Understanding How DynamoDB Scales
Detailed explanation of Provisioned and On-Demand modes of DynamoDB, how they work, how they scale, and a pricing comparison.
Understanding How DynamoDB Scales
As you probably know, DynamoDB is a NoSQL database. It's a managed, serverless service, meaning you just create a Table (that's the equivalent of a Database in Postgres), and AWS manages the underlying nodes. It's highly available, meaning nodes are distributed across 3 AZs, so loss of an AZ doesn't bring down the service.
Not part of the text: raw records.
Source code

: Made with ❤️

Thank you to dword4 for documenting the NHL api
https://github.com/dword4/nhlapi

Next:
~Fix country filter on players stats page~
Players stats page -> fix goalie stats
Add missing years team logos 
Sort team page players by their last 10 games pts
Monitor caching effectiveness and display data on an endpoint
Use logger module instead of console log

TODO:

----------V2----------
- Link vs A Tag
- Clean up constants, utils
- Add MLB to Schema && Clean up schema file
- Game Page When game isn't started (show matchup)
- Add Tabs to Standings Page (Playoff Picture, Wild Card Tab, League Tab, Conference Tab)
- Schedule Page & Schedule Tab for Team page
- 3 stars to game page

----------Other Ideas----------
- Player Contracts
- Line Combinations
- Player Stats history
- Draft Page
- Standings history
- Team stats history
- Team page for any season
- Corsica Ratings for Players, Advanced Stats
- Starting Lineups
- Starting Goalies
The nodes aren't like an RDS Failover Replica though, instead data is partitioned (that's why Dynamo has a Partition Key!) and split across nodes, plus replicated on other nodes for availability and resilience. That means DynamoDB can scale horizontally!
There are two modes for DynamoDB, which affect how it scales and how you're billed:
DynamoDB Provisioned Mode
You define some capacity, and DynamoDB provisions that capacity for you. This is pretty similar to provisioning an Auto Scaling Group of EC2 instances, but imagine the size of the instance is fixed, and it's one group for reads and another one for writes. Here's how that capacity translates into actual read and write operations.
Capacity in Provisioned Mode
Capacity is provisioned separately for reads and writes, and it's measured in Capacity Units.
1 Read Capacity Unit (RCU) is equivalent to 1 strongly consistent read of up to 4 KB, per second. Eventually consistent reads consume half that capacity. Reads over 4 KB consume 1 RCU (1/2 for eventually consistent) per 4 KB, rounded up. That means if you have 5 RCUs, you can perform 10 eventually consistent reads every second, or 2 strongly consistent reads for 7 KB of data each (remember it's rounded up) plus 1 strongly consistent read for 1 KB of data (again, it's rounded up).
Write Capacity Units (WCU) work the same, but for writes. 1 WCU = 1 write per second, of up to 1 KB. So, with 5 WCUs, you can perform 1 write operation per second of 4.5 KB, or 5 writes of less than 1 KB.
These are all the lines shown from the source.